**EXERCISE DESCRIPTION**
Repeat the following data exactly, omitting pictures.
WORKING DATA Block Start
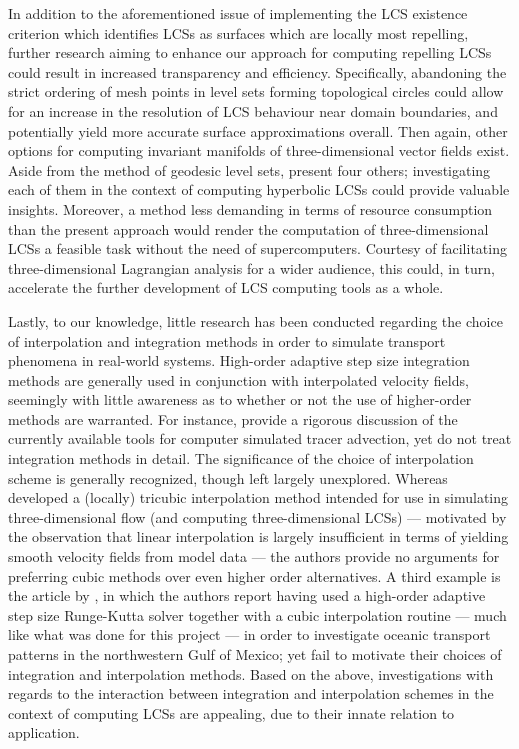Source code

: In addition to the aforementioned issue of implementing the LCS existence
criterion which identifies LCSs as surfaces which are locally most repelling,
further research aiming to enhance our approach for computing repelling LCSs
could result in increased transparency and efficiency. Specifically,
abandoning the strict ordering of mesh points in level sets forming topological
circles could allow for an increase in the resolution of LCS behaviour near
domain boundaries, and potentially yield more accurate surface approximations
overall. Then again, other options for computing invariant manifolds of
three-dimensional vector fields exist. Aside from the method of geodesic level
sets, \textcite{krauskopf2005survey} present four others; investigating each of
them in the context of computing hyperbolic LCSs could provide valuable
insights. Moreover, a method less demanding in terms of resource
consumption than the present approach would render the computation of
three-dimensional LCSs a feasible task without the need of supercomputers.
Courtesy of facilitating three-dimensional Lagrangian analysis for a wider
audience, this could, in turn, accelerate the further development of LCS
computing tools as a whole.

Lastly, to our knowledge, little research has been conducted regarding the
choice of interpolation and integration methods in order to simulate transport
phenomena in real-world systems. High-order adaptive step size integration
methods are generally used in conjunction with interpolated velocity fields,
seemingly with little awareness as to whether or not the use of higher-order
methods are warranted. For instance, \textcite{vansebille2018lagrangian}
provide a rigorous discussion of the currently available tools for computer
simulated tracer advection, yet do not treat integration methods in detail.
The significance of the choice of interpolation scheme is generally recognized,
though left largely unexplored. Whereas \textcite{lekien2005tricubic} developed
a (locally) tricubic interpolation method intended for use in simulating
three-dimensional flow (and computing three-dimensional LCSs) --- motivated by
the observation that linear interpolation is largely insufficient in terms of
yielding smooth velocity fields from model data --- the authors provide no
arguments for preferring cubic methods over even higher order alternatives. A
third example is the article by \textcite{gough2017persistent}, in which the
authors report having used a high-order adaptive step size Runge-Kutta solver
together with a cubic interpolation routine --- much like what was done for
this project --- in order to investigate oceanic transport patterns in the
northwestern Gulf of Mexico; yet fail to motivate their choices of integration
and interpolation methods. Based on the above, investigations with regards to
the interaction between integration and interpolation schemes in the context
of computing LCSs are appealing, due to their innate relation to application.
WORKING DATA Block End
**TASK RESPONSE**
Source code

: In addition to the aforementioned issue of implementing the LCS existence
criterion which identifies LCSs as surfaces which are locally most repelling,
further research aiming to enhance our approach for computing repelling LCSs
could result in increased transparency and efficiency. Specifically,
abandoning the strict ordering of mesh points in level sets forming topological
circles could allow for an increase in the resolution of LCS behaviour near
domain boundaries, and potentially yield more accurate surface approximations
overall. Then again, other options for computing invariant manifolds of
three-dimensional vector fields exist. Aside from the method of geodesic level
sets, \textcite{krauskopf2005survey} present four others; investigating each of
them in the context of computing hyperbolic LCSs could provide valuable
insights. Moreover, a method less demanding in terms of resource
consumption than the present approach would render the computation of
three-dimensional LCSs a feasible task without the need of supercomputers.
Courtesy of facilitating three-dimensional Lagrangian analysis for a wider
audience, this could, in turn, accelerate the further development of LCS
computing tools as a whole.

Lastly, to our knowledge, little research has been conducted regarding the
choice of interpolation and integration methods in order to simulate transport
phenomena in real-world systems. High-order adaptive step size integration
methods are generally used in conjunction with interpolated velocity fields,
seemingly with little awareness as to whether or not the use of higher-order
methods are warranted. For instance, \textcite{vansebille2018lagrangian}
provide a rigorous discussion of the currently available tools for computer
simulated tracer advection, yet do not treat integration methods in detail.
The significance of the choice of interpolation scheme is generally recognized,
though left largely unexplored. Whereas \textcite{lekien2005tricubic} developed
a (locally) tricubic interpolation method intended for use in simulating
three-dimensional flow (and computing three-dimensional LCSs) --- motivated by
the observation that linear interpolation is largely insufficient in terms of
yielding smooth velocity fields from model data --- the authors provide no
arguments for preferring cubic methods over even higher order alternatives. A
third example is the article by \textcite{gough2017persistent}, in which the
authors report having used a high-order adaptive step size Runge-Kutta solver
together with a cubic interpolation routine --- much like what was done for
this project --- in order to investigate oceanic transport patterns in the
northwestern Gulf of Mexico; yet fail to motivate their choices of integration
and interpolation methods. Based on the above, investigations with regards to
the interaction between integration and interpolation schemes in the context
of computing LCSs are appealing, due to their innate relation to application.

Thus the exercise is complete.